Le Directeur Général de la Toulouse School of Economics était le grand témoin de la conférence sur le climat organisée à l’Institut de France par Sociétal, le média de l'Institut de l'Entreprise, en partenariat avec l’Académie des Sciences morales et politiques. Le Président de l’Association européenne des économistes de l’environnement qui a publié en 2019 Le climat après la fin du mois : plaidoyer pour le prix du carbone, aux éditions PUF , analyse « comment résoudre collectivement le défi climatique » dans un grand entretien que La Quotidienne des #EntreprisesEnAction publie en 5 parties. Christian Gollier démontre dans la quatrième partie pourquoi le prix du carbone est le reflet de nos responsabilités envers les générations futures (4/5). 

Philippe Plassart - À quel niveau faudrait-il fixer la taxe carbone pour infléchir la courbe des émissions de C02 et atteindre l’objectif de la neutralité carbone en 2050 ? 

Christian Gollier - Le prix du carbone est le reflet de nos responsabilités envers les générations futures. Si ce prix est trop élevé, trop de sacrifices seront réalisés par la génération actuelle par rapport aux bénéfices que peuvent en attendre les générations futures. Si le prix est trop faible, comme c’est le cas aujourd’hui partout dans le monde, les générations souffriront trop de notre inaction. Le prix du carbone socialement désirable est celui qui incite chacun à intégrer le dommage climatique comme s’il en était lui-même la victime. 
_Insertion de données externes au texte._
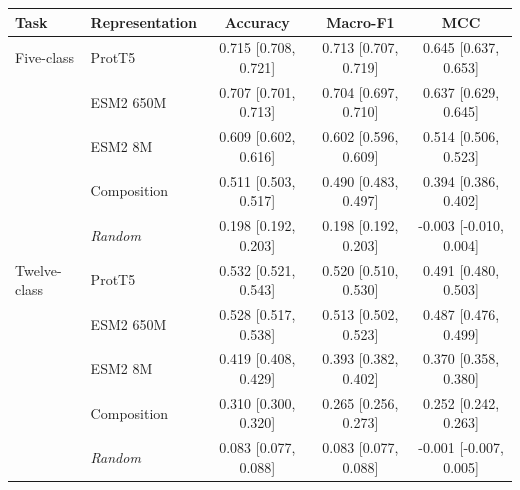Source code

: \begin{tabular}{llccc}
\hline
\textbf{Task} & \textbf{Representation} & \textbf{Accuracy} & \textbf{Macro-F1} & \textbf{MCC} \\
\hline
Five-class & ProtT5 & 0.715 {\scriptsize[0.708, 0.721]} & 0.713 {\scriptsize[0.707, 0.719]} & 0.645 {\scriptsize[0.637, 0.653]} \\
 & ESM2 650M & 0.707 {\scriptsize[0.701, 0.713]} & 0.704 {\scriptsize[0.697, 0.710]} & 0.637 {\scriptsize[0.629, 0.645]} \\
 & ESM2 8M & 0.609 {\scriptsize[0.602, 0.616]} & 0.602 {\scriptsize[0.596, 0.609]} & 0.514 {\scriptsize[0.506, 0.523]} \\
 & Composition & 0.511 {\scriptsize[0.503, 0.517]} & 0.490 {\scriptsize[0.483, 0.497]} & 0.394 {\scriptsize[0.386, 0.402]} \\
 & \textit{Random} & 0.198 {\scriptsize[0.192, 0.203]} & 0.198 {\scriptsize[0.192, 0.203]} & -0.003 {\scriptsize[-0.010, 0.004]} \\
\hline
Twelve-class & ProtT5 & 0.532 {\scriptsize[0.521, 0.543]} & 0.520 {\scriptsize[0.510, 0.530]} & 0.491 {\scriptsize[0.480, 0.503]} \\
 & ESM2 650M & 0.528 {\scriptsize[0.517, 0.538]} & 0.513 {\scriptsize[0.502, 0.523]} & 0.487 {\scriptsize[0.476, 0.499]} \\
 & ESM2 8M & 0.419 {\scriptsize[0.408, 0.429]} & 0.393 {\scriptsize[0.382, 0.402]} & 0.370 {\scriptsize[0.358, 0.380]} \\
 & Composition & 0.310 {\scriptsize[0.300, 0.320]} & 0.265 {\scriptsize[0.256, 0.273]} & 0.252 {\scriptsize[0.242, 0.263]} \\
 & \textit{Random} & 0.083 {\scriptsize[0.077, 0.088]} & 0.083 {\scriptsize[0.077, 0.088]} & -0.001 {\scriptsize[-0.007, 0.005]} \\
\hline
\end{tabular}
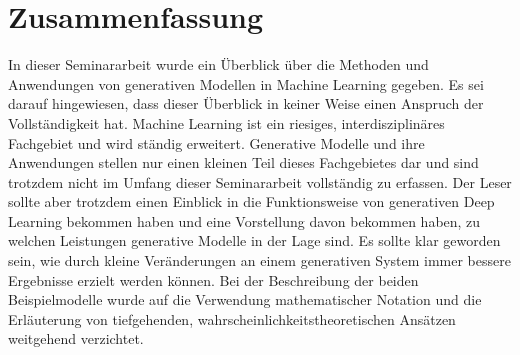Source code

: \section{Zusammenfassung}\label{Zusammenfassung}

In dieser Seminararbeit wurde ein Überblick über die Methoden und Anwendungen von generativen Modellen in Machine Learning gegeben. Es sei darauf hingewiesen, dass dieser Überblick in keiner Weise einen Anspruch der Vollständigkeit hat. Machine Learning ist ein riesiges, interdisziplinäres Fachgebiet und wird ständig erweitert.
Generative Modelle und ihre Anwendungen stellen nur einen kleinen Teil dieses Fachgebietes dar und sind trotzdem nicht im Umfang dieser Seminararbeit vollständig zu erfassen. Der Leser sollte aber trotzdem einen Einblick in die Funktionsweise von generativen Deep Learning bekommen haben und eine Vorstellung davon bekommen haben, zu welchen Leistungen generative Modelle in der Lage sind. Es sollte klar geworden sein, wie durch kleine Veränderungen an einem generativen System immer bessere Ergebnisse erzielt werden können. Bei der Beschreibung der beiden Beispielmodelle wurde auf die Verwendung mathematischer Notation und die Erläuterung von tiefgehenden, wahrscheinlichkeitstheoretischen Ansätzen weitgehend verzichtet.

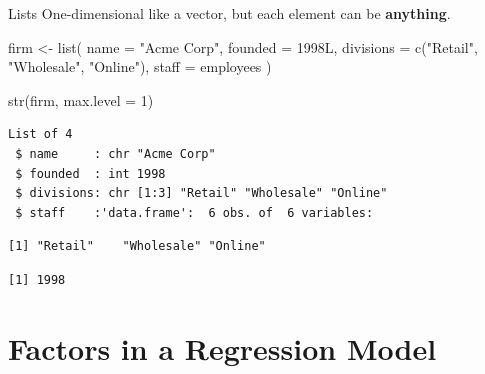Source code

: \documentclass[
  ignorenonframetext,
  aspectratio=169,
]{beamer}
\newenvironment{Shaded}{\begin{snugshade}}{\end{snugshade}}
\newcommand{\AttributeTok}[1]{\textcolor[rgb]{0.40,0.45,0.13}{#1}}
\newcommand{\DecValTok}[1]{\textcolor[rgb]{0.68,0.00,0.00}{#1}}
\newcommand{\FunctionTok}[1]{\textcolor[rgb]{0.28,0.35,0.67}{#1}}
\newcommand{\NormalTok}[1]{\textcolor[rgb]{0.00,0.23,0.31}{#1}}
\newcommand{\OtherTok}[1]{\textcolor[rgb]{0.00,0.23,0.31}{#1}}
\newcommand{\SpecialCharTok}[1]{\textcolor[rgb]{0.37,0.37,0.37}{#1}}
\newcommand{\StringTok}[1]{\textcolor[rgb]{0.13,0.47,0.30}{#1}}
\begin{document}
\begin{frame}[fragile]{Lists}
\protect\hypertarget{lists}{}
One-dimensional like a vector, but each element can be
\textbf{anything}.

\begin{Shaded}
\begin{Highlighting}[]
\NormalTok{firm }\OtherTok{\textless{}{-}} \FunctionTok{list}\NormalTok{(}
  \AttributeTok{name      =} \StringTok{"Acme Corp"}\NormalTok{,}
  \AttributeTok{founded   =}\NormalTok{ 1998L,}
  \AttributeTok{divisions =} \FunctionTok{c}\NormalTok{(}\StringTok{"Retail"}\NormalTok{, }\StringTok{"Wholesale"}\NormalTok{, }\StringTok{"Online"}\NormalTok{),}
  \AttributeTok{staff     =}\NormalTok{ employees}
\NormalTok{)}

\FunctionTok{str}\NormalTok{(firm, }\AttributeTok{max.level =} \DecValTok{1}\NormalTok{)}
\end{Highlighting}
\end{Shaded}

\begin{verbatim}
List of 4
 $ name     : chr "Acme Corp"
 $ founded  : int 1998
 $ divisions: chr [1:3] "Retail" "Wholesale" "Online"
 $ staff    :'data.frame':  6 obs. of  6 variables:
\end{verbatim}

\begin{Shaded}
\end{Shaded}

\begin{verbatim}
[1] "Retail"    "Wholesale" "Online"   
\end{verbatim}

\begin{verbatim}
[1] 1998
\end{verbatim}
\end{frame}

\hypertarget{sec-lm}{%
\section{Factors in a Regression Model}\label{sec-lm}}
\end{document}
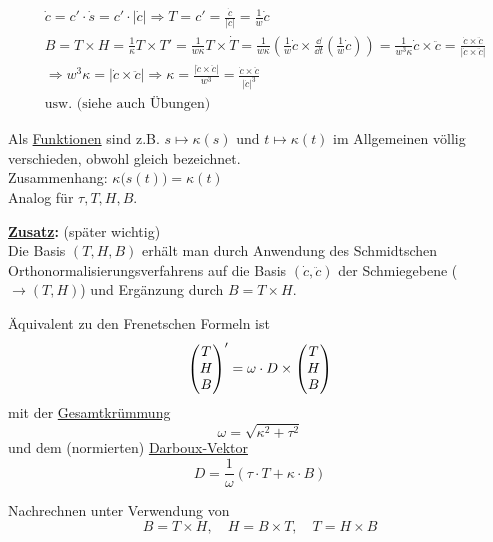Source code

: \begin{beweis}
 \begin{align*}
  &\dot c = c' \cdot \dot s = c' \cdot |\dot c| \Rightarrow T = c' = \frac{\dot c}{|\dot c|} = \frac1w \dot c \\
  &B = T \times H = \frac1\kappa T \times T' = \frac1{w \kappa} T\times \dot T = \frac1{w \kappa} \left(\frac1w \dot c \times \frac{\dd}{\dd t}{\left(\frac1w \dot c\right)}\right) = \frac1{w^3 \kappa} \dot c \times \ddot c = \frac{\dot c \times \ddot c}{|\dot c \times \ddot c|} \\
  &\Rightarrow w^3 \kappa = |\dot c \times \ddot c| \Rightarrow \kappa = \frac{|\dot c \times \ddot c|}{w^3} = \frac{\dot c \times \ddot c}{|\dot c|^3} \\
  &\text{usw. (siehe auch Übungen)}
 \end{align*}

\end{beweis}

\begin{bemerkung}
 Als \uline{Funktionen} sind z.B. \(s \mapsto \kappa(s)\) und \(t \mapsto \kappa(t)\) im Allgemeinen völlig verschieden, obwohl gleich bezeichnet. \\
 Zusammenhang: \(\kappa\big(s(t)\big) = \kappa(t)\) \\
 Analog für \(\tau, T, H, B\).
\end{bemerkung}

\textbf{\uline{Zusatz}:} (später wichtig) \\
Die Basis \((T, H, B)\) erhält man durch Anwendung des Schmidtschen Orthonormalisierungsverfahrens auf die Basis \((\dot c, \ddot c)\) der Schmiegebene \big(\(\rightarrow (T,H)\)\big) und Ergänzung durch \(B = T \times H\).

\begin{satz}\label{satz135}
 Äquivalent zu den Frenetschen Formeln ist
 \[
  {\begin{pmatrix} T \\ H \\ B \end{pmatrix} }' = \omega \cdot D \times \begin{pmatrix} T \\ H \\ B \end{pmatrix} 
 \]
 mit der \uline{Gesamtkrümmung}
 \[
  \omega = \sqrt{\kappa^2 + \tau^2}
 \]
 und dem (normierten) \uline{Darboux-Vektor}
 \[
  D = \frac1\omega (\tau \cdot T + \kappa \cdot B)
 \]
\end{satz}

\begin{beweis}
Nachrechnen unter Verwendung von
\[
 B = T \times H, \quad H = B \times T, \quad T = H \times B
\]
\end{beweis}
Le prix de la tonne de CO2 doit être égal à la valeur actuelle du flux de dommages que cette tonne engendre. 

Beaucoup d’économistes dans le monde ont travaillé depuis les années 1990 pour développer des modèles climato-économiques qui permettent d’estimer ce flux et sa valeur actuelle. 

Par exemple, William Nordhaus, mon collègue de l’Université de Yale dans le Connecticut, qui a obtenu le prix Nobel d’économie en 2018 pour cela, a travaillé toute sa vie sur ce dossier. Son estimation tourne aujourd’hui autour de 50 euros par tonne de CO2. Mes travaux conduisent aux mêmes résultats.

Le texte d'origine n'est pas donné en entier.